The authors compare the event control and interaction capabilities of DreamX-World 1.0 against several existing world models. Results show that DreamX-World 1.0 is the only model to fully support all evaluated dimensions, including promptable events, object-level events, region-guided events, multi-entity composition, and inter-object interaction. In contrast, competing models offer only partial support for region-guided and multi-entity tasks, while lacking inter-object interaction entirely. DreamX-World 1.0 achieves full support across all five evaluated event and interaction categories. Competing models such as LingBot-World and HY-WorldPlay 1.5 demonstrate partial capabilities in region-guided events and multi-entity composition. Matrix-Game 3.0 and Yume-1.5 lack support for most advanced event control and interaction features.
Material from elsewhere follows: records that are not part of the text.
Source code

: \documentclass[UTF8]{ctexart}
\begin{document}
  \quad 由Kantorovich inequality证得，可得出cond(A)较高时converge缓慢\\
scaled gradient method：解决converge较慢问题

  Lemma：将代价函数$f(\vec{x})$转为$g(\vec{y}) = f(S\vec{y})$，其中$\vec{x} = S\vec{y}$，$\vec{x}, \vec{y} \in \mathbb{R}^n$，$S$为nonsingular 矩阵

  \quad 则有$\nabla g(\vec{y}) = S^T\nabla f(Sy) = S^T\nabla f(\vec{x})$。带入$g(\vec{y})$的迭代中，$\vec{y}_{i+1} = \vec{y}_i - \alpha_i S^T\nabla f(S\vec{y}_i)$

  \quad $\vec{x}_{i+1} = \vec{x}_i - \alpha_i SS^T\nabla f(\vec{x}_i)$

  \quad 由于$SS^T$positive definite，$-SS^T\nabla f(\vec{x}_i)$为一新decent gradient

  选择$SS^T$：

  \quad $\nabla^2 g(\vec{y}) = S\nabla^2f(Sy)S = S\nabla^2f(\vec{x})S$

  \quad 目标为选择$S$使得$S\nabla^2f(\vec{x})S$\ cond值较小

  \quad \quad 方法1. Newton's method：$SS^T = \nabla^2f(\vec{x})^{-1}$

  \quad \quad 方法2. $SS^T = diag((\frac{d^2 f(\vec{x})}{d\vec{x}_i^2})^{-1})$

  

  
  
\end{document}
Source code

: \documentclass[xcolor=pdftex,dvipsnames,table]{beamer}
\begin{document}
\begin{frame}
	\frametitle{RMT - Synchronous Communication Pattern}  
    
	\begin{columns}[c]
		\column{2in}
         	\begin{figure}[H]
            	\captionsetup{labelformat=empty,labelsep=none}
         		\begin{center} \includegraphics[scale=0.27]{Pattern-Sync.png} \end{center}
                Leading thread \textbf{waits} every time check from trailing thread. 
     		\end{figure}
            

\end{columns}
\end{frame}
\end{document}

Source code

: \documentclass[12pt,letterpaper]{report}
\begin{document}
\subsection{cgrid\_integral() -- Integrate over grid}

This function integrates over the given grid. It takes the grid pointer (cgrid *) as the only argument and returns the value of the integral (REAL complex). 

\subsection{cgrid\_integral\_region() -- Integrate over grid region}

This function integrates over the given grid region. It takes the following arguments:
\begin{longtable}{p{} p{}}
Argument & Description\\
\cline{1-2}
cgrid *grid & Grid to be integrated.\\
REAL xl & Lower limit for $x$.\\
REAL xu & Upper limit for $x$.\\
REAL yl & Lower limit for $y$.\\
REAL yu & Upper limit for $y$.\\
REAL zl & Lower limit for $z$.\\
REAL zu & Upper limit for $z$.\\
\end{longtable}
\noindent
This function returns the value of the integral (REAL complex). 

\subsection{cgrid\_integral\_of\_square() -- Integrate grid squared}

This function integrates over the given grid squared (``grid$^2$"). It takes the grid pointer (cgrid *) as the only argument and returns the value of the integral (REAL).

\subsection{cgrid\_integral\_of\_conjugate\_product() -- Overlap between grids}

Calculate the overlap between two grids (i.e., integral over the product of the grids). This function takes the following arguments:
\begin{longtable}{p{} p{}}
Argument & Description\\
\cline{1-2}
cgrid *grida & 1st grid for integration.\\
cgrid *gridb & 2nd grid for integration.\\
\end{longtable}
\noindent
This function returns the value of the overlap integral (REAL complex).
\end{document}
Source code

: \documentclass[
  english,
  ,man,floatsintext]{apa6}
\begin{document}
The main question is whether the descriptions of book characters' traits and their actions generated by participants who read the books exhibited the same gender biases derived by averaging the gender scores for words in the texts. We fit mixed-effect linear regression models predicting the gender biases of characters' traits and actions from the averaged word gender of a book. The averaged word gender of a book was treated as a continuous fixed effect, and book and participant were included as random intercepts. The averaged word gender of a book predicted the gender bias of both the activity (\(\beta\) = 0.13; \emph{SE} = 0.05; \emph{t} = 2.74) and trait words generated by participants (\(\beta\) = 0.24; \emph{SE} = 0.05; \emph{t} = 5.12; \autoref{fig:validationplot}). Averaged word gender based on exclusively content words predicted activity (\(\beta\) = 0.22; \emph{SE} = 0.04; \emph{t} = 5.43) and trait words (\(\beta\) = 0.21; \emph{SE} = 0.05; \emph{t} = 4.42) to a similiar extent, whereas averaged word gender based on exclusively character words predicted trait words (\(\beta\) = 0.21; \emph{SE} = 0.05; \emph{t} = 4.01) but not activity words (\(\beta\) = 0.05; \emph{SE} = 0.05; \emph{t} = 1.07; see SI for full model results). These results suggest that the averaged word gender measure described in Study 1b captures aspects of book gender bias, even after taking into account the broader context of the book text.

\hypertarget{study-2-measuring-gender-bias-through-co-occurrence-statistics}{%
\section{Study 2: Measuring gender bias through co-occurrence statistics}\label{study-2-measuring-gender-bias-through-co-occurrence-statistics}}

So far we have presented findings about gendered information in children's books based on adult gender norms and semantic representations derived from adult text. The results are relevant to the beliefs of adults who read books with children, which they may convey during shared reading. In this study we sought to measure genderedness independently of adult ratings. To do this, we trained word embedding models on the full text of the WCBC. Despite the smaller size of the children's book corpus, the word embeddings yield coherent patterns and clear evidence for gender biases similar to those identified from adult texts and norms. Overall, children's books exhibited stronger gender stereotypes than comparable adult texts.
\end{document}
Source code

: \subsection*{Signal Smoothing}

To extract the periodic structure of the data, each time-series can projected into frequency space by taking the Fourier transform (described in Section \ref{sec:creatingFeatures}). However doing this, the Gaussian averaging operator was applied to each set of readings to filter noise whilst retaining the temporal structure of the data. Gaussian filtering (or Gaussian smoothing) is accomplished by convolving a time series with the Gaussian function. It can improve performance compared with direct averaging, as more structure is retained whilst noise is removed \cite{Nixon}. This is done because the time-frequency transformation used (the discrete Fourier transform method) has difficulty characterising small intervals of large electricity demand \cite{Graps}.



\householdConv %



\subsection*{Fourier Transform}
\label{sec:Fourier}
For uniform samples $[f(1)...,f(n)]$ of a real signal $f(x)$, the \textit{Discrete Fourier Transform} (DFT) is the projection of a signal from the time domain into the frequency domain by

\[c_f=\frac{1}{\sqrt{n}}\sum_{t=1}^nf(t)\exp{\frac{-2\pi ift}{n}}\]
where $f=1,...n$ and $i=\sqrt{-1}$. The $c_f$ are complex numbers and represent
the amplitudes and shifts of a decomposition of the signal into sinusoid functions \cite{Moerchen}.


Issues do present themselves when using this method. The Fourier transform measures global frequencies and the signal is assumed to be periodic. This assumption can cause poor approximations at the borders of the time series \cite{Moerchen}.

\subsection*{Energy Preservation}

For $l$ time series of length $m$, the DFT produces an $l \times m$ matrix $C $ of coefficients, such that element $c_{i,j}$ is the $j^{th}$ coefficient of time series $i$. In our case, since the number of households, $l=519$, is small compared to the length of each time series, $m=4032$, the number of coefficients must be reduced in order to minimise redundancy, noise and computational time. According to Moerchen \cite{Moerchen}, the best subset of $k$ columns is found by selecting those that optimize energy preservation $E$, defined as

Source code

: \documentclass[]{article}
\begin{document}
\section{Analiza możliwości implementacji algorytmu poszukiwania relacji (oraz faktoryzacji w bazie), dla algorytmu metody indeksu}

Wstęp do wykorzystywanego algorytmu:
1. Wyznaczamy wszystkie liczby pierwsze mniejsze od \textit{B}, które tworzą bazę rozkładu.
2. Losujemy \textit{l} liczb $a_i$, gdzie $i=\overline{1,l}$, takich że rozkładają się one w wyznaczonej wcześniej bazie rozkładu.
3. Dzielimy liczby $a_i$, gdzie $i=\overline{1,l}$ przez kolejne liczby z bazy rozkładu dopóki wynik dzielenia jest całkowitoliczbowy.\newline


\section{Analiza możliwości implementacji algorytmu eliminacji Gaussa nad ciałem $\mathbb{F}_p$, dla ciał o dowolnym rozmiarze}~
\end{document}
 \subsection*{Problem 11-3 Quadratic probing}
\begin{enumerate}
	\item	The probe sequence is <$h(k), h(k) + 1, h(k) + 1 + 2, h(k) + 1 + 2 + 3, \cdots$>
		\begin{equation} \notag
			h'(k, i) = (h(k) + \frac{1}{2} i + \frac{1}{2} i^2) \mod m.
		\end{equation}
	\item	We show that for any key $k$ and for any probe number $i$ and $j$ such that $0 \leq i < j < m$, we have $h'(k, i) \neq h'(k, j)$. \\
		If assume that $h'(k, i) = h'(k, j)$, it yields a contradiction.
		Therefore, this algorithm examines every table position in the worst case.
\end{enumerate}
The experiments assess DreamX-World models across memory consistency in revisit scenarios, camera conditioning efficiency, long-horizon generation, basic controllability and visual quality, and event interaction capabilities. DreamX-World-1.0-5B consistently achieves the highest overall performance, exhibiting strong memory retention, superior long-horizon visual fidelity, and robust artifact detection despite its smaller parameter count, while the lightweight E-PRoPE camera variant preserves trajectory adherence with substantially lower latency. DreamX-World 1.0 is the only model that fully supports all five evaluated event and interaction categories, including inter-object interaction, whereas competing models provide only partial functionality.